Statistical Significance - Confidence Intervals - Effect Size

Take a look at the structure of the mtcars data set

## 'data.frame':    32 obs. of  11 variables:
##  $ mpg : num  21 21 22.8 21.4 18.7 18.1 14.3 24.4 22.8 19.2 ...
##  $ cyl : num  6 6 4 6 8 6 8 4 4 6 ...
##  $ disp: num  160 160 108 258 360 ...
##  $ hp  : num  110 110 93 110 175 105 245 62 95 123 ...
##  $ drat: num  3.9 3.9 3.85 3.08 3.15 2.76 3.21 3.69 3.92 3.92 ...
##  $ wt  : num  2.62 2.88 2.32 3.21 3.44 ...
##  $ qsec: num  16.5 17 18.6 19.4 17 ...
##  $ vs  : num  0 0 1 1 0 1 0 1 1 1 ...
##  $ am  : num  1 1 1 0 0 0 0 0 0 0 ...
##  $ gear: num  4 4 4 3 3 3 3 4 4 4 ...
##  $ carb: num  4 4 1 1 2 1 4 2 2 4 ...

Description of the variables in the mtcars data set

A data frame with 32 observations on 11 (numeric) variables.

  • Column 1 = mpg - Miles/(US) gallon
  • Column 2 = cyl - Number of cylinders
  • Column 3 = disp - Displacement (cu.in.)
  • Column 4 = hp - Gross horsepower
  • Column 5 = drat - Rear axle ratio
  • Column 6 = wt - Weight (1000 lbs)
  • Column 7 = qsec - 1/4 mile time
  • Column 8 = vs - Engine (0 = V-shaped, 1 = straight)
  • Column 9 = am - Transmission (0 = automatic, 1 = manual)
  • Column 10 = gear - Number of forward gears
  • Column 11 = carb - Number of carburetors

Variation and what it means in your data: Mtcars data set

In this section, we will explore important concepts in statistical significance, focusing on calculating confidence intervals (C.I.) and understanding their interpretation, as well as effect sizes.

Visualization of variation in a data set

# Boxplot of mpg in mtcars
ggplot(mtcars, aes(x = "", y = mpg)) +
  geom_boxplot(fill = "lightblue", color = "blue") +
  labs(title = "Variation of MPG in mtcars", y = "Miles Per Gallon (MPG)", x = "MPG Variation") +
  theme_minimal()+gonzo_theme()

The boxplot for MPG in the mtcars data set visualizes the variation in fuel efficiency across different cars.
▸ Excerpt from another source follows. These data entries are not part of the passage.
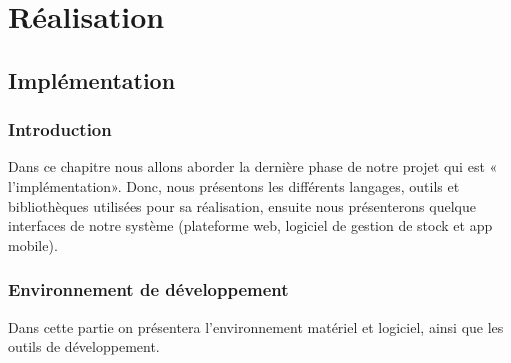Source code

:\documentclass[edit,12pt,a4paper,ChapStyle,oneside,doubleinterligne]{report}
\begin{document}
\clearpage 
\part{Réalisation}

\chapter{Implémentation}
\section{Introduction}
Dans ce chapitre nous allons aborder la dernière phase de notre projet qui est « l’implémentation». Donc, nous présentons les différents langages, outils et bibliothèques utilisées pour sa réalisation, ensuite nous présenterons quelque interfaces de notre système (plateforme web, logiciel de gestion de stock et app mobile).
\section{Environnement de développement }
Dans cette partie on présentera l'environnement matériel et logiciel, ainsi que les outils de développement. 
\end{document}
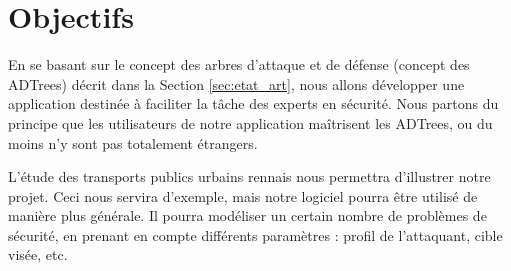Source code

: \section{Objectifs}
	\label{sec:objectifs}

	En se basant sur le concept des arbres d’attaque et de défense (concept des ADTrees) décrit dans la Section \ref{sec:etat_art}, nous allons développer une application destinée à faciliter la tâche des experts en sécurité. Nous partons du principe que les utilisateurs de notre application maîtrisent les ADTrees, ou du moins n’y sont pas totalement étrangers.

	L’étude des transports publics urbains rennais nous permettra d’illustrer notre projet. Ceci nous servira d’exemple, mais notre logiciel pourra être utilisé de manière plus générale. Il pourra modéliser un certain nombre de problèmes de sécurité, en prenant en compte différents paramètres : profil de l'attaquant, cible visée, etc.
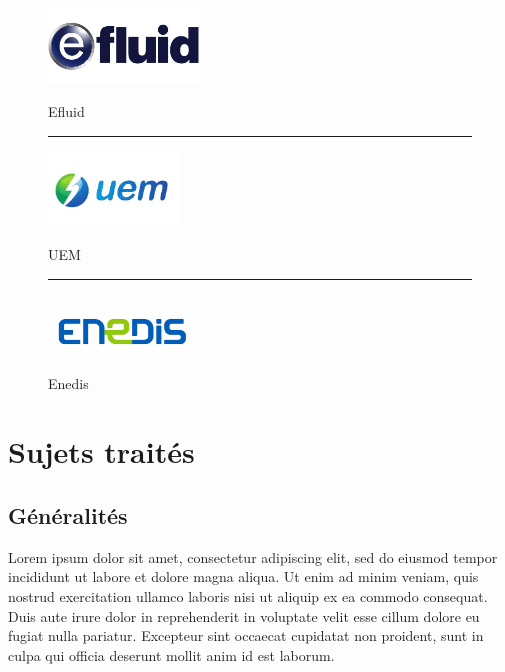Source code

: \documentclass[a4paper, 12pt]{report}
\begin{document}
\begin{figure}
  \begin{center}
    \begin{minipage}{4cm}
      \begin{center}
        \includegraphics[height=2cm]{../res/logo-efluid.jpg}
        \caption{Efluid}
      \end{center}
    \end{minipage}
    \rule{1cm}{0cm}
    \begin{minipage}{4cm}
      \begin{center}
        \includegraphics[height=2cm]{../res/logo-uem.jpg}
        \caption{UEM}
      \end{center}
    \end{minipage}
    \rule{1cm}{0cm}
    \begin{minipage}{4cm}
      \begin{center}
        \includegraphics[height=2cm]{../res/logo-enedis.jpg}
        \caption{Enedis}
      \end{center}
    \end{minipage}
  \end{center}
\end{figure}

\chapter{Sujets traités}

\section{Généralités}

Lorem ipsum dolor sit amet, consectetur adipiscing elit, sed do eiusmod tempor incididunt ut labore et dolore magna aliqua. Ut enim ad minim veniam, quis nostrud exercitation ullamco laboris nisi ut aliquip ex ea commodo consequat. Duis aute irure dolor in reprehenderit in voluptate velit esse cillum dolore eu fugiat nulla pariatur. Excepteur sint occaecat cupidatat non proident, sunt in culpa qui officia deserunt mollit anim id est laborum.
\end{document}
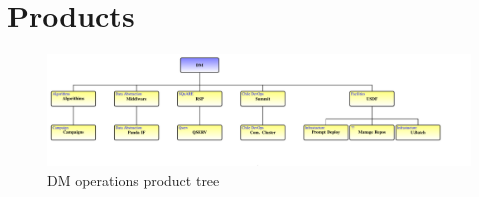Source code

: \section{Products}\label{sec:products}


\begin{figure}
\begin{centering}
\includegraphics[width=1\textwidth]{ProductTreeLand}
\caption{DM operations product tree \label{fig:producttree}}
\end{centering}
\end{figure}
Here’s what we can interpret from the boxplot:

  • Median (Center Line): The thick horizontal line in the middle of the box represents the median value of MPG, which is the middle value when all the MPG values are ordered from smallest to largest. This gives us a sense of the “central tendency” or typical value for MPG in this dataset.

  • Interquartile Range (IQR): The box represents the interquartile range (IQR), which includes the middle 50% of the data. The top and bottom edges of the box represent the third quartile (Q3) and first quartile (Q1), respectively. This range gives us an idea of the spread of the central half of the data.

  • Whiskers: The lines extending from the box (called whiskers) show the range of values within 1.5 times the IQR from the quartiles. These lines help to visualize the spread of data, excluding outliers.

  • Outliers: Points that fall outside of the whiskers (typically shown as individual dots) are considered outliers. These are values that are significantly different from the rest of the data. For example, the MPG values for cars with extreme fuel efficiency or inefficiency could appear as outliers in this plot.

Sample Standard Deviation Formula

The sample standard deviation (S) is a measure of the spread of values in a sample and is calculated as:


\[\large S\;=\;\sqrt{\frac{\sum(X\;-\;{\overline{X}})^2}{N\;-1}} \]


N <- length(mtcars$hp)
deviations <- mtcars$hp-mean(mtcars$hp)

s <- deviations^2

m_plus<- sum(s)/(N-1)

sd_plus <- sqrt(m_plus)
print(sd_plus)
## [1] 68.56287
sqrt((sum((mtcars$hp-mean(mtcars$hp))^2))/(length(mtcars$hp)-1))
## [1] 68.56287
sd(mtcars$hp)
## [1] 68.56287

Standard Error Formula


\[\large SE\;\;=\frac{\sigma}{\sqrt{n}} \]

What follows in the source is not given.